La mecánica populista para combatir a la democracia representativa ha sido bastante documentada. A diferencia de sus otros enemigos históricos, (fascismo, nazismo y comunismo), que la atacaron desde el exterior, la acción corrosiva del populismo es interna, desde sus mismas entrañas. Mientras que aquellos usaron tanques, aviones y un gran arsenal militar, éste no lo necesita, simplemente empolla un virus por dentro que la va desmantelando poco a poco. No precisa de ese armamento pesado. Aprendió de la derrota de esos agresores, que no requiere de un golpe de Estado (Chile) para hacerse y mantenerse en el poder (Turquía).

Jesús Silva Herzog-Márquez lo precisa en su excelente libro “La casa de la contradicción”: “Incuba ahí mismo en las grietas del régimen democrático. No inventa la crisis, la revela, la explota, la utiliza. Por eso el populismo es, a juicio de Nadia Urbinati, una especie de parásito. No derrota desde afuera a la democracia: se inserta en sus órganos vitales, los pervierte, los somete… El populismo no matará a la democracia.

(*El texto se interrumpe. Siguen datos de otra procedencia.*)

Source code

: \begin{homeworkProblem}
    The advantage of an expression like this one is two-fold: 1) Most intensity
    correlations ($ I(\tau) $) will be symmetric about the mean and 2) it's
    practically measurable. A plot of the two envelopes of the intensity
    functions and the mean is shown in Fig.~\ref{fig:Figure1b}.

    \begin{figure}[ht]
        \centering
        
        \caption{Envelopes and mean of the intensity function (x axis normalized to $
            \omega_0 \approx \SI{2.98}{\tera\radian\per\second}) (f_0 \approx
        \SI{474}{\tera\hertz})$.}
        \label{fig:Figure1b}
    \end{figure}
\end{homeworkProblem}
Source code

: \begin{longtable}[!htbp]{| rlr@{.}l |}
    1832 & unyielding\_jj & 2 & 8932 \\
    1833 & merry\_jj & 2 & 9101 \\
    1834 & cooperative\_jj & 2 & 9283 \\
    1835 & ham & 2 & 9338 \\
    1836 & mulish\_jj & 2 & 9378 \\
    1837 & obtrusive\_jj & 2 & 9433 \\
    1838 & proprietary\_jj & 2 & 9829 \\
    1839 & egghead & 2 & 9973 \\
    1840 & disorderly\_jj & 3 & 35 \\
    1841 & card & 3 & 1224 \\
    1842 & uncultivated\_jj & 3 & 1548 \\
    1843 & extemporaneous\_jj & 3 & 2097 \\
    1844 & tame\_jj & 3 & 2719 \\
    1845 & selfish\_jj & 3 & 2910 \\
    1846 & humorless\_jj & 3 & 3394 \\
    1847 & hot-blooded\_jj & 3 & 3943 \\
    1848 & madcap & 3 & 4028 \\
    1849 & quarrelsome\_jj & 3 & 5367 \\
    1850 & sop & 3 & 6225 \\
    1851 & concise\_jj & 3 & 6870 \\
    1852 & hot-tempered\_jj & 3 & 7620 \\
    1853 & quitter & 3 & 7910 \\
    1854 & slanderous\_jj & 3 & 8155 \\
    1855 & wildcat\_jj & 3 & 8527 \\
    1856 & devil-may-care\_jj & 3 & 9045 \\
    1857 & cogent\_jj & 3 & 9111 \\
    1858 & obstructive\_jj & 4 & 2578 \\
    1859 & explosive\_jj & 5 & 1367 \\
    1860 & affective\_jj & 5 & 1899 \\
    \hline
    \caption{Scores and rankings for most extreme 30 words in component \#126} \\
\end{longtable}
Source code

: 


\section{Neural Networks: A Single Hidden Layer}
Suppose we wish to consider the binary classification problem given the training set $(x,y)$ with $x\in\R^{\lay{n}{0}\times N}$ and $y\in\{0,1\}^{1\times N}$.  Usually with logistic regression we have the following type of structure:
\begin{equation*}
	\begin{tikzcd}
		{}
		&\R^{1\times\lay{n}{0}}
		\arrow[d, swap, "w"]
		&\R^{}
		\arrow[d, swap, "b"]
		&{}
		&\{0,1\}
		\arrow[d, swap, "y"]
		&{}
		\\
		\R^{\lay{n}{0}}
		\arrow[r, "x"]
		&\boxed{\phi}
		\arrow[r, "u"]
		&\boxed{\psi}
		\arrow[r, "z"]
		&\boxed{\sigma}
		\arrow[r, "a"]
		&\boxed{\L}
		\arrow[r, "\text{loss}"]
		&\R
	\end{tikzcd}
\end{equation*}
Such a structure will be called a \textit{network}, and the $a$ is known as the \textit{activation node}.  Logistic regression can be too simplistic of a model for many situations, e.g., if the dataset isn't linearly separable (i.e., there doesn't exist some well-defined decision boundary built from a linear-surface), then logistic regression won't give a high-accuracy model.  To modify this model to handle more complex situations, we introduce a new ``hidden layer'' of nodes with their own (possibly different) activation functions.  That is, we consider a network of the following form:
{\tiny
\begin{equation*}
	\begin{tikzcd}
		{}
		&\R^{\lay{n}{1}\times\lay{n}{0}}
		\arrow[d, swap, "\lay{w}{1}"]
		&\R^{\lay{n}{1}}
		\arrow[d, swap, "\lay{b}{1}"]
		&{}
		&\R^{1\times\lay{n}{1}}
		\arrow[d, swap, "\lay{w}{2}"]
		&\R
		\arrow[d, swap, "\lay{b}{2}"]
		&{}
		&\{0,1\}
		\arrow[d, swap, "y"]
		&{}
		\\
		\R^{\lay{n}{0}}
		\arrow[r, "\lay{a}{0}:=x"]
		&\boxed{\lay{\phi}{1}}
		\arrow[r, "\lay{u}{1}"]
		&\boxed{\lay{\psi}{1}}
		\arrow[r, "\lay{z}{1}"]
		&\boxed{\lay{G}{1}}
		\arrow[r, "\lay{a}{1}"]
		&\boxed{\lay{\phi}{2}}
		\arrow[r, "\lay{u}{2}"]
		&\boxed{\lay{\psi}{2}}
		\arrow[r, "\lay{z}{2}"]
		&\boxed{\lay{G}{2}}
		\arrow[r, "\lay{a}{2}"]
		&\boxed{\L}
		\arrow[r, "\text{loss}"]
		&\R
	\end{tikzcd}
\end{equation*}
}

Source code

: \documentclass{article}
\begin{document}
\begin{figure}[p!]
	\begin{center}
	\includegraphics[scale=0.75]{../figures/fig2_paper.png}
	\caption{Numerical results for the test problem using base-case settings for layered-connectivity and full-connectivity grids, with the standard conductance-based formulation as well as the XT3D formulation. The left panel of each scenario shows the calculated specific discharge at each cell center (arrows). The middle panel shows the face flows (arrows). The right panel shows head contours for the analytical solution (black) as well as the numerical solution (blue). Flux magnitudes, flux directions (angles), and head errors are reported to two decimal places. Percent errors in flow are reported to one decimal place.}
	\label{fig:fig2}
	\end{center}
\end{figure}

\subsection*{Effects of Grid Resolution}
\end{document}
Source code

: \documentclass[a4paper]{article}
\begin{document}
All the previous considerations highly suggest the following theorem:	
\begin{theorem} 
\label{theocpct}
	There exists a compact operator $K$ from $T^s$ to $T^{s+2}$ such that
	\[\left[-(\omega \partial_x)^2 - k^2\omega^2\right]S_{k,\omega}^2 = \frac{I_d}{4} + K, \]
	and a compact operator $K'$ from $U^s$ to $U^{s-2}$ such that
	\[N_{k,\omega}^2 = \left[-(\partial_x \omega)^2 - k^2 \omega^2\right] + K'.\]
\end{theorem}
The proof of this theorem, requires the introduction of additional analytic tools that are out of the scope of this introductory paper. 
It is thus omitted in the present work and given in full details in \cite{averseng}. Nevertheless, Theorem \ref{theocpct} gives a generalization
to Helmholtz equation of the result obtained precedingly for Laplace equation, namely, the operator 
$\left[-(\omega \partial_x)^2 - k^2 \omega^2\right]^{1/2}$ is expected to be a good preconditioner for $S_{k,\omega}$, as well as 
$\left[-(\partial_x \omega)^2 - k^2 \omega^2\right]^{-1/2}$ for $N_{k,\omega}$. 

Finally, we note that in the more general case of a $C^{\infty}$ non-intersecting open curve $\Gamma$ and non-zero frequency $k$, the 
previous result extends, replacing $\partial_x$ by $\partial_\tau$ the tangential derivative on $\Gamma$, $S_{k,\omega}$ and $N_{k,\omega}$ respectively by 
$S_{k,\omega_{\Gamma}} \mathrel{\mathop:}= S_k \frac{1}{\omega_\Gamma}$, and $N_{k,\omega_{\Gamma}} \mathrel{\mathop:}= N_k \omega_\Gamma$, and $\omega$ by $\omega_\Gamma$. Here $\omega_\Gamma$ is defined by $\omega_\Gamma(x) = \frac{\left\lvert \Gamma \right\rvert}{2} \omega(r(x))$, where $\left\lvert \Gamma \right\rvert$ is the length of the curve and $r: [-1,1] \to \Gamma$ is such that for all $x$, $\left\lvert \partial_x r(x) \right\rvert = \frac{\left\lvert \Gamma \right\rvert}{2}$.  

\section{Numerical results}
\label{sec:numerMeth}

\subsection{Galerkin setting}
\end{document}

La desfigurará a tal punto de hacerla irreconocible”.

Hay múltiples ejemplos de la corrosión populista de la democracia. En EU, Donald Trump intentó desfigurarla con su mentirosa teoría conspiranoica de que le habían robado la elección del 2020. Orquestó una estrategia para trastocar a los órganos electorales locales (Georgia) y al sistema de justicia de su país, que culminó con el brutal ataque al Capitolio el 6 de enero del 2021, donde intentó pervertir al colegio electoral, forzando a Pence a traicionar su juramento constitucional. No lo logró, gracias a la resiliencia de la democracia estadounidense, pero ahí va de nuevo el sembrador del odio y la polarización en su segundo intento.

En Turquía la descomposición de su democracia por Erdogan fue tan profunda que los turcos se preguntan: “¿Este es mi país? Había empezado a desvanecerse, reemplazada ahora por una desesperada afirmación: ¡Este no es mi país! Sentí por primera vez que Turquía no era mi país”. (Ece Temelkuran, Cómo perder un país).

En México, el populismo sigue a tambor batiente. Insatisfecho con la supresión de varios órganos autónomos estorbosos para centralizar el poder y después de haber desfigurado totalmente a la CNDH, ahora sigue con el INE, el último bastión democrático de nuestro país. En otro artículo (http://bit.ly/3VlDZf1) intenté demostrar que es falso que se quiera democratizarlo. Lo que se pretende es un control proteico para las elecciones del 2024. Detener a toda costa esa desfiguración, fue precisamente el sentido de la marcha del 13 de noviembre pasado, (no el espurio debate sobre el número de marchistas). Por eso cobra sentido el grito textual multitudinario: “El INE no se toca”, (que ahora resonó hasta en Qatar), pues bien, se sabe que tocarlo es desfigurarlo, para desmantelar su larga (30 años) ingeniería constitucional, realizada con descomunal esfuerzo por todas las fuerzas políticas del país, y no sólo una.

Pero el populismo no detiene su afán corrosivo. A sabiendas de que su reforma constitucional no pasará, busca justificar cambios a leyes secundarias para afectar su presupuesto y estructura interna, generando un completo desfase entre la Constitución y la ley reglamentaria, que deberá resolver la Corte. Si el INE no se deja corroer y desdibujar fácilmente, hay que golpearlo duro para crear un innecesario problema judicial. Ese es el sentido de la contramarcha convocada para el 27 desde Palacio.

La pregunta clave es: ¿qué tanto podrá resistir nuestra vulnerable democracia esa agresión corrosiva y mantenerse erguida? Si es desfigurada cobrarán dramática vigencia las palabras del gran poeta mexicano, David Huerta en su célebre verso Ayotzinapa: “Este es el país que ayer apenas existía/y ahora, ya no se sabe donde quedó”. Por eso, la lucha por un INE intocado es la lucha por la supervivencia de la nación.